Little is known about the relationship between prior treatment with antibiotics and delay of diagnosis and treatment in pediatric acute appendicitis (AA). We have defined a situation requiring more than 48 hours from the onset of symptoms to surgery in pediatric AA as “therapeutic delay.” The aim of this study was to investigate the risk factors contributing to therapeutic delay in pediatric AA.
We conducted a retrospective chart review of AA children operated on between 2003 and 2008 at tertiary-care pediatric and perinatal hospitals. Univariate and multivariate logistic regressions were analyzed to determine independent risk factors of therapeutic delay in pediatric AA.

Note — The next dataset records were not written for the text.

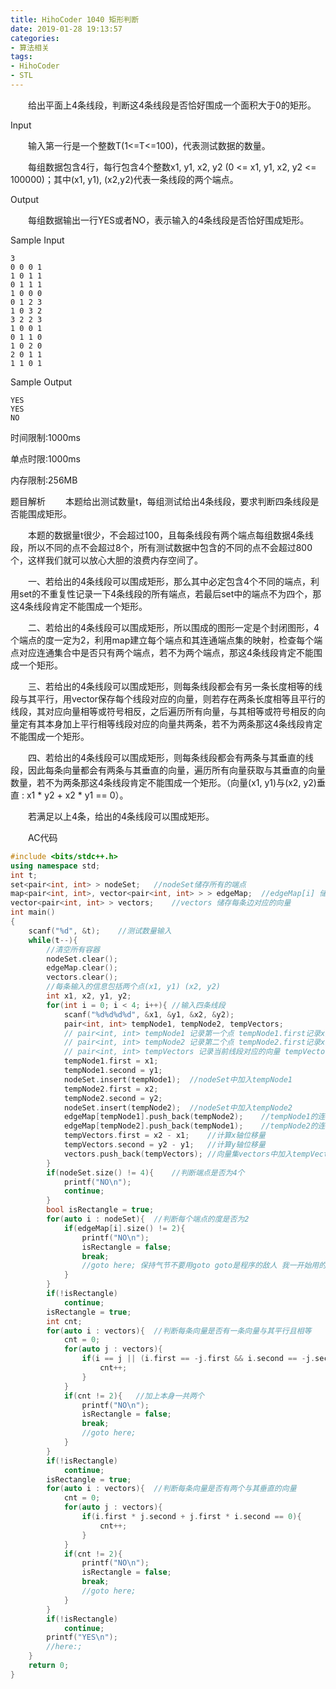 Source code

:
 ```yaml
---
title: HihoCoder 1040 矩形判断
date: 2019-01-28 19:13:57
categories: 
- 算法相关
tags:
- HihoCoder
- STL
---
```


　　给出平面上4条线段，判断这4条线段是否恰好围成一个面积大于0的矩形。

Input

　　输入第一行是一个整数T(1<=T<=100)，代表测试数据的数量。

　　每组数据包含4行，每行包含4个整数x1, y1, x2, y2 (0 <= x1, y1, x2, y2 <= 100000)；其中(x1, y1), (x2,y2)代表一条线段的两个端点。

Output

　　每组数据输出一行YES或者NO，表示输入的4条线段是否恰好围成矩形。

Sample Input

```
3
0 0 0 1
1 0 1 1
0 1 1 1
1 0 0 0
0 1 2 3
1 0 3 2
3 2 2 3
1 0 0 1
0 1 1 0
1 0 2 0
2 0 1 1
1 1 0 1
```

Sample Output

```
YES
YES
NO
```

时间限制:1000ms

单点时限:1000ms

内存限制:256MB

题目解析
　　本题给出测试数量t，每组测试给出4条线段，要求判断四条线段是否能围成矩形。

　　本题的数据量t很少，不会超过100，且每条线段有两个端点每组数据4条线段，所以不同的点不会超过8个，所有测试数据中包含的不同的点不会超过800个，这样我们就可以放心大胆的浪费内存空间了。

　　一、若给出的4条线段可以围成矩形，那么其中必定包含4个不同的端点，利用set的不重复性记录一下4条线段的所有端点，若最后set中的端点不为四个，那这4条线段肯定不能围成一个矩形。

　　二、若给出的4条线段可以围成矩形，所以围成的图形一定是个封闭图形，4个端点的度一定为2，利用map建立每个端点和其连通端点集的映射，检查每个端点对应连通集合中是否只有两个端点，若不为两个端点，那这4条线段肯定不能围成一个矩形。

　　三、若给出的4条线段可以围成矩形，则每条线段都会有另一条长度相等的线段与其平行，用vector保存每个线段对应的向量，则若存在两条长度相等且平行的线段，其对应向量相等或符号相反，之后遍历所有向量，与其相等或符号相反的向量定有其本身加上平行相等线段对应的向量共两条，若不为两条那这4条线段肯定不能围成一个矩形。

　　四、若给出的4条线段可以围成矩形，则每条线段都会有两条与其垂直的线段，因此每条向量都会有两条与其垂直的向量，遍历所有向量获取与其垂直的向量数量，若不为两条那这4条线段肯定不能围成一个矩形。（向量(x1, y1)与(x2, y2)垂直 : x1 * y2 + x2 * y1 == 0）。

　　若满足以上4条，给出的4条线段可以围成矩形。

　　AC代码

```c++
#include <bits/stdc++.h>
using namespace std;
int t;  
set<pair<int, int> > nodeSet;   //nodeSet储存所有的端点
map<pair<int, int>, vector<pair<int, int> > > edgeMap;  //edgeMap[i] 储存与i相连的所有点的集合
vector<pair<int, int> > vectors;    //vectors 储存每条边对应的向量
int main()
{
    scanf("%d", &t);    //测试数量输入
    while(t--){
        //清空所有容器
        nodeSet.clear();    
        edgeMap.clear();
        vectors.clear();
        //每条输入的信息包括两个点(x1, y1) (x2, y2)
        int x1, x2, y1, y2;
        for(int i = 0; i < 4; i++){ //输入四条线段
            scanf("%d%d%d%d", &x1, &y1, &x2, &y2);
            pair<int, int> tempNode1, tempNode2, tempVectors;
            // pair<int, int> tempNode1 记录第一个点 tempNode1.first记录x坐标 tempNode1.second记录y坐标
            // pair<int, int> tempNode2 记录第二个点 tempNode2.first记录x坐标 tempNode2.second记录y坐标  
            // pair<int, int> tempVectors 记录当前线段对应的向量 tempVectors.first记录x轴位移量 tempVectors.second记录y轴位移量
            tempNode1.first = x1;
            tempNode1.second = y1;
            nodeSet.insert(tempNode1);  //nodeSet中加入tempNode1
            tempNode2.first = x2;
            tempNode2.second = y2;
            nodeSet.insert(tempNode2);  //nodeSet中加入tempNode2
            edgeMap[tempNode1].push_back(tempNode2);    //tempNode1的连通顶点集中加入tempNode2
            edgeMap[tempNode2].push_back(tempNode1);    //tempNode2的连通顶点集中加入tempNode1
            tempVectors.first = x2 - x1;    //计算x轴位移量
            tempVectors.second = y2 - y1;   //计算y轴位移量
            vectors.push_back(tempVectors); //向量集vectors中加入tempVectors
        }
        if(nodeSet.size() != 4){    //判断端点是否为4个
            printf("NO\n");
            continue;
        }
        bool isRectangle = true;
        for(auto i : nodeSet){  //判断每个端点的度是否为2
            if(edgeMap[i].size() != 2){
                printf("NO\n");
                isRectangle = false;
                break;
                //goto here; 保持气节不要用goto goto是程序的敌人 我一开始用的goto 虽然也AC了不过我改过自新，回头是岸
            }
        }
        if(!isRectangle)
            continue;
        isRectangle = true;
        int cnt;
        for(auto i : vectors){  //判断每条向量是否有一条向量与其平行且相等
            cnt = 0;
            for(auto j : vectors){
                if(i == j || (i.first == -j.first && i.second == -j.second)){
                    cnt++;
                }
            }
            if(cnt != 2){   //加上本身一共两个
                printf("NO\n");
                isRectangle = false;
                break;
                //goto here;
            }
        }
        if(!isRectangle)
            continue;
        isRectangle = true;
        for(auto i : vectors){  //判断每条向量是否有两个与其垂直的向量
            cnt = 0;
            for(auto j : vectors){
                if(i.first * j.second + j.first * i.second == 0){
                    cnt++;
                }
            }
            if(cnt != 2){
                printf("NO\n");
                isRectangle = false;
                break;
                //goto here;
            }
        }
        if(!isRectangle)
            continue;
        printf("YES\n");
        //here:;
    }
    return 0;
}
```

The duration between the onset of symptoms and surgery was more than 48 hours (therapeutic delay) in 50 patients (25%, group A) and 48 hours or less in 151 patients (75%, group B). The patients in group A had a significantly higher frequency of diarrhea (48% vs 12%; P < 0.0001). The percentages of children who had previously received antibiotics were more frequent in group A (46% vs 8%; P < 0.0001). The median C-reactive protein levels (72 vs 7 mg/L; P < 0.0001) and frequency of perforation (60% vs 13%; P < 0.0001) were statistically significantly higher in group A. A multivariate analysis demonstrated that the independent risk factors of therapeutic delay were history of receiving antibiotics (odds ratio [OR], 5.8; 95% confidence interval [CI], 2.3–15.5), diarrhea (OR, 5.2; 95% CI, 2.1–13.1), and elevated C-reactive protein levels (OR, 4.5; 95% CI, 1.9–10.8).
Prior treatment with antibiotics was an independent risk factor for therapeutic delay in pediatric AA.